Clive Palmer to host ‘world climate change convention’ at his resort
By Daniel Hirst (The Guardian) - August 18, 2014
The Palmer United party leader, Clive Palmer, has announced plans to host an unofficial “world climate change convention” at his Sunshine Coast resort, but would not reveal who would attend.
The 17 November event will be held one day after the G20 meeting of world leaders in Brisbane, and just two weeks before a 12-day climate change conference in Lima, Peru, of the United Nations Framework Convention on Climate Change.
Palmer’s event is scheduled to occur less than a month after another official UN event: a five-day climate change conference in Bonn, Germany.

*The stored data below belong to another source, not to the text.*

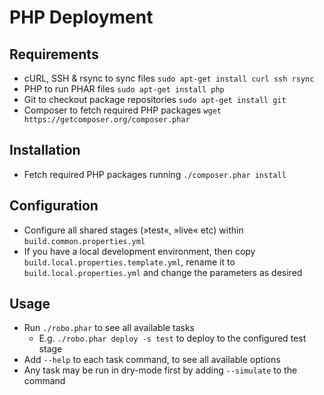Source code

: PHP Deployment
==============

## Requirements

* cURL, SSH & rsync to sync files `sudo apt-get install curl ssh rsync`
* PHP to run PHAR files `sudo apt-get install php`
* Git to checkout package repositories `sudo apt-get install git`
* Composer to fetch required PHP packages `wget https://getcomposer.org/composer.phar`

## Installation

* Fetch required PHP packages running `./composer.phar install`

## Configuration

* Configure all shared stages (»test«, »live« etc) within `build.common.properties.yml`
* If you have a local development environment, then copy
  `build.local.properties.template.yml`, rename it to `build.local.properties.yml`
  and change the parameters as desired

## Usage

* Run `./robo.phar` to see all available tasks
  * E.g. `./robo.phar deploy -s test` to deploy to the configured test stage
* Add `--help` to each task command, to see all available options
* Any task may be run in dry-mode first by adding `--simulate` to the command
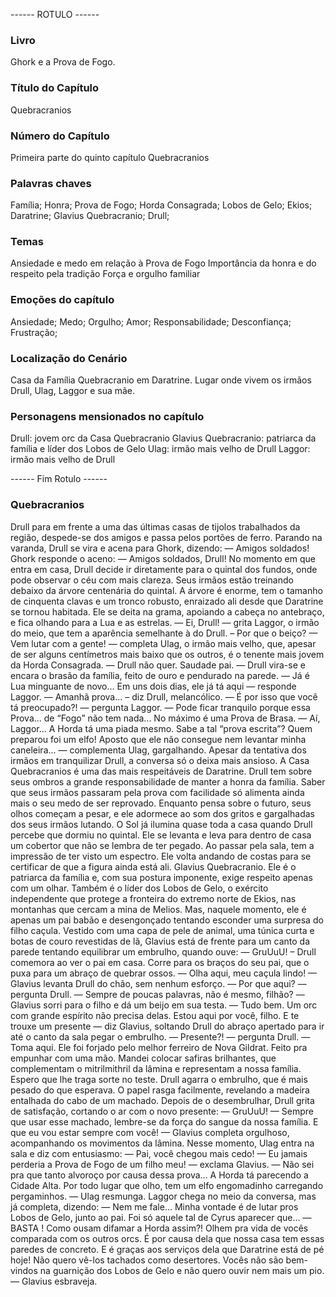 ------ ROTULO ------

### Livro

Ghork e a Prova de Fogo.

### Título do Capítulo

Quebracranios

### Número do Capítulo

Primeira parte do quinto capítulo Quebracranios

### Palavras chaves

Família; Honra; Prova de Fogo; Horda Consagrada; Lobos de Gelo; Ekios; Daratrine; Glavius Quebracranio; Drull;

### Temas

Ansiedade e medo em relação à Prova de Fogo
Importância da honra e do respeito pela tradição
Força e orgulho familiar

### Emoções do capítulo

Ansiedade; Medo; Orgulho; Amor; Responsabilidade; Desconfiança; Frustração;

### Localização do Cenário

Casa da Família Quebracranio em Daratrine. Lugar onde vivem os irmãos Drull, Ulag, Laggor e sua mãe.

### Personagens mensionados no capítulo

Drull: jovem orc da Casa Quebracranio
Glavius Quebracranio: patriarca da família e líder dos Lobos de Gelo
Ulag: irmão mais velho de Drull
Laggor: irmão mais velho de Drull

------ Fim Rotulo ------

### Quebracranios

Drull para em frente a uma das últimas casas de tijolos trabalhados da região, despede-se dos amigos e passa pelos portões de ferro. Parando na varanda, Drull se vira e acena para Ghork, dizendo:
— Amigos soldados! 
Ghork responde o aceno: 
— Amigos soldados, Drull! 
No momento em que entra em casa, Drull decide ir diretamente para o quintal dos fundos, onde pode observar o céu com mais clareza. Seus irmãos estão treinando debaixo da árvore centenária do quintal. A árvore é enorme, tem o tamanho de cinquenta clavas e um tronco robusto, enraizado ali desde que Daratrine se tornou habitada. Ele se deita na grama, apoiando a cabeça no antebraço, e fica olhando para a Lua e as estrelas.
— Ei, Drull! –– grita Laggor, o irmão do meio, que tem a aparência semelhante à do Drull. – Por que o beiço?
— Vem lutar com a gente! — completa Ulag, o irmão mais velho, que, apesar de ser alguns centímetros mais baixo que os outros, é o tenente mais jovem da Horda Consagrada.
— Drull não quer. Saudade pai. — Drull vira-se e encara o brasão da família, feito de ouro e pendurado na parede. 
— Já é Lua minguante de novo... Em uns dois dias, ele já tá aqui — responde Laggor.
— Amanhã prova... – diz Drull, melancólico.
— É por isso que você tá preocupado?! — pergunta Laggor. — Pode ficar tranquilo porque essa Prova... de “Fogo” não tem nada... No máximo é uma Prova de Brasa.
— Aí, Laggor... A Horda tá uma piada mesmo. Sabe a tal “prova escrita”? Quem preparou foi um elfo! Aposto que ele não consegue nem levantar minha caneleira... — complementa Ulag, gargalhando.
Apesar da tentativa dos irmãos em tranquilizar Drull, a conversa só o deixa mais ansioso. A Casa Quebracranios é uma das mais respeitáveis de Daratrine. Drull tem sobre seus ombros a grande responsabilidade de manter a honra da família. Saber que seus irmãos passaram pela prova com facilidade só alimenta ainda mais o seu medo de ser reprovado. Enquanto pensa sobre o futuro, seus olhos começam a pesar, e ele adormece ao som dos gritos e gargalhadas dos seus irmãos lutando.
O Sol já ilumina quase toda a casa quando Drull percebe que dormiu no quintal. Ele se levanta e leva para dentro de casa um cobertor que não se lembra de ter pegado. Ao passar pela sala, tem a impressão de ter visto um espectro. Ele volta andando de costas para se certificar de que a figura ainda está ali.
Glavius Quebracranio.
Ele é o patriarca da família e, com sua postura imponente, exige respeito apenas com um olhar. Também é o líder dos Lobos de Gelo, o exército independente que protege a fronteira do extremo norte de Ekios, nas montanhas que cercam a mina de Melios. Mas, naquele momento, ele é apenas um pai babão e desengonçado tentando esconder uma surpresa do filho caçula. Vestido com uma capa de pele de animal, uma túnica curta e botas de couro revestidas de lã, Glavius está de frente para um canto da parede tentando equilibrar um embrulho, quando ouve:
— GruUuU! – Drull comemora ao ver o pai em casa. 
Corre para os braços do seu pai, que o puxa para um abraço de quebrar ossos. 
— Olha aqui, meu caçula lindo! — Glavius levanta Drull do chão, sem nenhum esforço.
— Por que aqui? — pergunta Drull.
— Sempre de poucas palavras, não é mesmo, filhão? —Glavius sorri para o filho e dá um beijo em sua testa. — Tudo bem. Um orc com grande espírito não precisa delas. Estou aqui por você, filho. E te trouxe um presente — diz Glavius, soltando Drull do abraço apertado para ir até o canto da sala pegar o embrulho.
— Presente?! — pergunta Drull.
— Toma aqui. Ele foi forjado pelo melhor ferreiro de Nova Gildrat. Feito pra empunhar com uma mão. Mandei colocar safiras brilhantes, que complementam o mitrilmithril   da lâmina e representam a nossa família. Espero que lhe traga sorte no teste.
Drull agarra o embrulho, que é mais pesado do que esperava. O papel rasga facilmente, revelando a madeira entalhada do cabo de um machado. Depois de o desembrulhar, Drull grita de satisfação, cortando o ar com o novo presente:
— GruUuU!
— Sempre que usar esse machado, lembre-se da força do sangue da nossa família. E que eu vou estar sempre com você! — Glavius completa orgulhoso, acompanhando os movimentos da lâmina.
Nesse momento, Ulag entra na sala e diz com entusiasmo:
— Pai, você chegou mais cedo!
— Eu jamais perderia a Prova de Fogo de um filho meu! — exclama Glavius.
— Não sei pra que tanto alvoroço por causa dessa prova... A Horda tá parecendo a Cidade Alta. Por todo lugar que olho, tem um elfo engomadinho carregando pergaminhos. — Ulag resmunga.
Laggor chega no meio da conversa, mas já completa, dizendo:
—  Nem me fale... Minha vontade é de lutar pros Lobos de Gelo, junto ao pai. Foi só aquele tal de Cyrus aparecer que...
— BASTA  ! Como ousam difamar a Horda assim?! Olhem pra vida de vocês comparada com os outros orcs. É por causa dela que nossa casa tem essas paredes de concreto. E é graças aos serviços dela que Daratrine está de pé hoje! Não quero vê-los tachados como desertores. Vocês não são bem-vindos na guarnição dos Lobos de Gelo e não quero ouvir nem mais um pio. — Glavius esbraveja.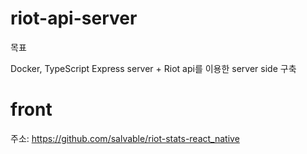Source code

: # riot-api-server
목표 

Docker, TypeScript Express server + Riot api를 이용한 server side 구축

# front

주소: https://github.com/salvable/riot-stats-react_native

Amid calls for climate change to be added to the G20 agenda, Palmer suggested that “major international leaders” would be coming to his Palmer Coolum Resort “to draw attention to climate change, what can be done about it”.

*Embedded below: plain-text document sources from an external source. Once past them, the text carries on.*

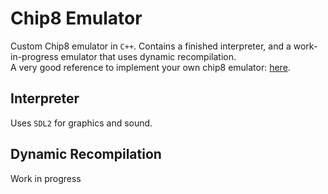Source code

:# Chip8 Emulator

Custom Chip8 emulator in `C++`.
Contains a finished interpreter, and a work-in-progress emulator that uses dynamic recompilation.  
A very good reference to implement your own chip8 emulator: [here](https://tobiasvl.github.io/blog/write-a-chip-8-emulator/).

## Interpreter

Uses `SDL2` for graphics and sound.

## Dynamic Recompilation

Work in progress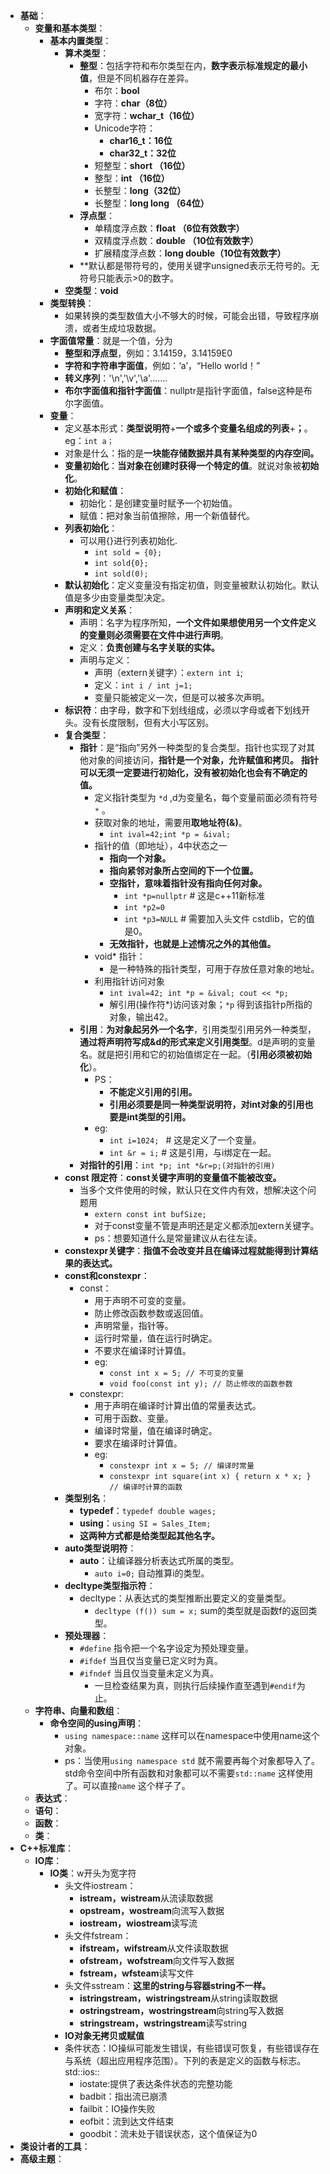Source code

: - **基础**：
	- **变量和基本类型**：
		- **基本内置类型**：
			- **算术类型**：
				- **整型**：包括字符和布尔类型在内，**数字表示标准规定的最小值**，但是不同机器存在差异。
					- 布尔：**bool**
					- 字符：**char（8位）**
					- 宽字符：**wchar_t（16位）**
					- Unicode字符：
						- **char16_t：16位**
						- **char32_t：32位**
					- 短整型：**short （16位）**
					- 整型：**int （16位）**
					- 长整型：**long（32位）**
					- 长整型：**long long （64位）**
				- **浮点型**：
					- 单精度浮点数：**float （6位有效数字）**
					- 双精度浮点数：**double （10位有效数字）**
					- 扩展精度浮点数：**long double（10位有效数字）**
				- **默认都是带符号的，使用关键字unsigned表示无符号的。无符号只能表示>0的数字。
			- **空类型**：**void**
		- **类型转换**：
			- 如果转换的类型数值大小不够大的时候，可能会出错，导致程序崩溃，或者生成垃圾数据。
		- **字面值常量**：就是一个值，分为
			- **整型和浮点型**，例如：3.14159，3.14159E0
			- **字符和字符串字面值**，例如：‘a’，“Hello world！”
			- **转义序列**：'\n','\v','\a'.......
			- **布尔字面值和指针字面值**：nullptr是指针字面值，false这种是布尔字面值。
		- **变量**：
			- 定义基本形式：**类型说明符**+**一个或多个变量名组成的列表**+**；**。eg：`int a；`
			- 对象是什么：指的是**一块能存储数据并具有某种类型的内存空间。**
			- **变量初始化**：**当对象在创建时获得一个特定的值**。就说对象被**初始化**。
			- **初始化和赋值**：
				- 初始化：是创建变量时赋予一个初始值。
				- 赋值：把对象当前值擦除，用一个新值替代。
			- **列表初始化**：
				- 可以用{}进行列表初始化.
					- `int sold = {0};`
					- `int sold{0};`
					- `int sold(0);`
			- **默认初始化**：定义变量没有指定初值，则变量被默认初始化。默认值是多少由变量类型决定。
			- **声明和定义关系**：
				- 声明：名字为程序所知，**一个文件如果想使用另一个文件定义的变量则必须需要在文件中进行声明**。
				- 定义：**负责创建与名字关联的实体。**
				- 声明与定义：
					- 声明（extern关键字）：`extern int i`;
					- 定义：`int i / int j=1;`
					- 变量只能被定义一次，但是可以被多次声明。
			- **标识符**：由字母，数字和下划线组成，必须以字母或者下划线开头。没有长度限制，但有大小写区别。
			- **复合类型**：
				- **指针**：是“指向”另外一种类型的复合类型。指针也实现了对其他对象的间接访问，**指针是一个对象，允许赋值和拷贝。** **指针可以无须一定要进行初始化，没有被初始化也会有不确定的值。**
					- 定义指针类型为 `*d` ,d为变量名，每个变量前面必须有符号 `*` 。
					- 获取对象的地址，需要用**取地址符(&)**。
						- `int ival=42;int *p = &ival;`
					- 指针的值（即地址），4中状态之一
						- **指向一个对象。**
						- **指向紧邻对象所占空间的下一个位置。**
						- **空指针，意味着指针没有指向任何对象。**
							- `int *p=nullptr` # 这是c++11新标准
							- `int *p2=0`
							- `int *p3=NULL` # 需要加入头文件 cstdlib，它的值是0。
						- **无效指针，也就是上述情况之外的其他值。**
					- void* 指针：
						- 是一种特殊的指针类型，可用于存放任意对象的地址。
					- 利用指针访问对象
						- `int ival=42; int *p = &ival; cout << *p;`
						- 解引用(操作符*)访问该对象；`*p` 得到该指针p所指的对象，输出42。
				- **引用**：**为对象起另外一个名字**，引用类型引用另外一种类型，**通过将声明符写成&d的形式来定义引用类型**。d是声明的变量名。就是把引用和它的初始值绑定在一起。（**引用必须被初始化**）。
					- PS：
						- **不能定义引用的引用。**
						- **引用必须要是同一种类型说明符，对int对象的引用也要是int类型的引用。**
					- eg:
						- `int i=1024; ` # 这是定义了一个变量。
						- `int &r = i;` # 这是引用，与i绑定在一起。
				- **对指针的引用**：`int *p; int *&r=p;(对指针的引用)`
			- **const 限定符**：**const关键字声明的变量值不能被改变。**
				- 当多个文件使用的时候，默认只在文件内有效，想解决这个问题用
					- `extern const int bufSize;`
					- 对于const变量不管是声明还是定义都添加extern关键字。
					- ps：想要知道什么是常量建议从右往左读。
			- **constexpr关键字**：**指值不会改变并且在编译过程就能得到计算结果的表达式。**
			- **const和constexpr**：
				- const：
					- 用于声明不可变的变量。
					- 防止修改函数参数或返回值。
					- 声明常量，指针等。
					- 运行时常量，值在运行时确定。
					- 不要求在编译时计算值。
					- eg:
						- `const int x = 5; // 不可变的变量`
						- `void foo(const int y); // 防止修改的函数参数`
				- constexpr:
					- 用于声明在编译时计算出值的常量表达式。
					- 可用于函数、变量。
					- 编译时常量，值在编译时确定。
					- 要求在编译时计算值。
					- eg:
						- `constexpr int x = 5; // 编译时常量`
						- `constexpr int square(int x) { return x * x; } // 编译时计算的函数`
			- **类型别名**：
				- **typedef**：`typedef double wages;`
				- **using**：`using SI = Sales_Item;`
				- **这两种方式都是给类型起其他名字。**
			- **auto类型说明符**：
				- **auto**：让编译器分析表达式所属的类型。
					- `auto i=0;` 自动推算i的类型。
			- **decltype类型指示符**：
				- decltype：从表达式的类型推断出要定义的变量类型。
					- `decltype (f()) sum = x;` sum的类型就是函数f的返回类型。
			- **预处理器**：
				- `#define` 指令把一个名字设定为预处理变量。
				- `#ifdef` 当且仅当变量已定义时为真。
				- `#ifndef` 当且仅当变量未定义为真。
					- 一旦检查结果为真，则执行后续操作直至遇到`#endif`为止。
	- **字符串、向量和数组**：
		- **命令空间的using声明**：
			- `using namespace::name` 这样可以在namespace中使用name这个对象。
			- ps：当使用`using namespace std` 就不需要再每个对象都导入了。std命令空间中所有函数和对象都可以不需要`std::name` 这样使用了。可以直接`name` 这个样子了。
	- **表达式**：
	- **语句**：
	- **函数**：
	- **类**：
- **C++标准库**：
	- **IO库**：
		- **IO类**：w开头为宽字符
			- 头文件iostream：
				- **istream，wistream**从流读取数据
				- **opstream，wostream**向流写入数据
				- **iostream，wiostream**读写流
			- 头文件fstream：
				- **ifstream，wifstream**从文件读取数据
				- **ofstream，wofstream**向文件写入数据
				- **fstream，wfsteam**读写文件
			- 头文件sstream：**这里的string与容器string不一样。**
				- **istringstream，wistringstream**从string读取数据
				- **ostringstream，wostringstream**向string写入数据
				- **stringstream，wstringstream**读写string
			- **IO对象无拷贝或赋值**
			- 条件状态：IO操纵可能发生错误，有些错误可恢复，有些错误存在与系统（超出应用程序范围）。下列的表是定义的函数与标志。std::ios::
				- iostate:提供了表达条件状态的完整功能
				- badbit：指出流已崩溃
				- failbit：IO操作失败
				- eofbit：流到达文件结束
				- goodbit：流未处于错误状态，这个值保证为0
- **类设计者的工具**：
- **高级主题**：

“It will be held the day after the last day of the G20 in Brisbane and it will be keeping attention on the need to have a global emissions trading scheme,” Palmer said on Monday.
“Over the coming weeks and months we’ll be making announcements of the world leaders who will be coming to attend this conference just after the G20. That’s an exciting thing for the Sunshine Coast.”

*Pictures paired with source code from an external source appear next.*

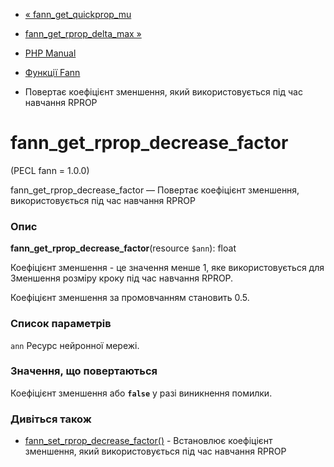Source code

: - [« fann_get_quickprop_mu](function.fann-get-quickprop-mu.md)
- [fann_get_rprop_delta_max »](function.fann-get-rprop-delta-max.md)

- [PHP Manual](index.md)
- [Функції Fann](ref.fann.md)
- Повертає коефіцієнт зменшення, який використовується під час навчання
RPROP

# fann_get_rprop_decrease_factor

(PECL fann = 1.0.0)

fann_get_rprop_decrease_factor — Повертає коефіцієнт зменшення,
використовується під час навчання RPROP

### Опис

**fann_get_rprop_decrease_factor**(resource `$ann`): float

Коефіцієнт зменшення - це значення менше 1, яке використовується для
Зменшення розміру кроку під час навчання RPROP.

Коефіцієнт зменшення за промовчанням становить 0.5.

### Список параметрів

`ann`
Ресурс нейронної мережі.

### Значення, що повертаються

Коефіцієнт зменшення або **`false`** у разі виникнення помилки.

### Дивіться також

- [fann_set_rprop_decrease_factor()](function.fann-set-rprop-decrease-factor.md) -
Встановлює коефіцієнт зменшення, який використовується під час навчання
RPROP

Palmer provided no details about people likely to attend his event.
“Well, we’ll be having ex-presidents of other countries – I can’t tell you who they are because their own countries have got to announce them – former presidents and former heads of state of other countries,” he said.
“There’ll be some other eminent people, Nobel prize winners and others that’ll be coming here on climate change.”
Palmer’s senators voted in July to abolish the carbon pricing scheme legislated by the previous government. The abolished system was due to move to a floating-price emissions trading scheme next year.
The mining magnate appeared alongside the former US vice-president Al Gore at Parliament House in June to state his in-principle support for an emissions trading scheme, but argued Australia should not activate such a scheme until specific trading partners took similar action.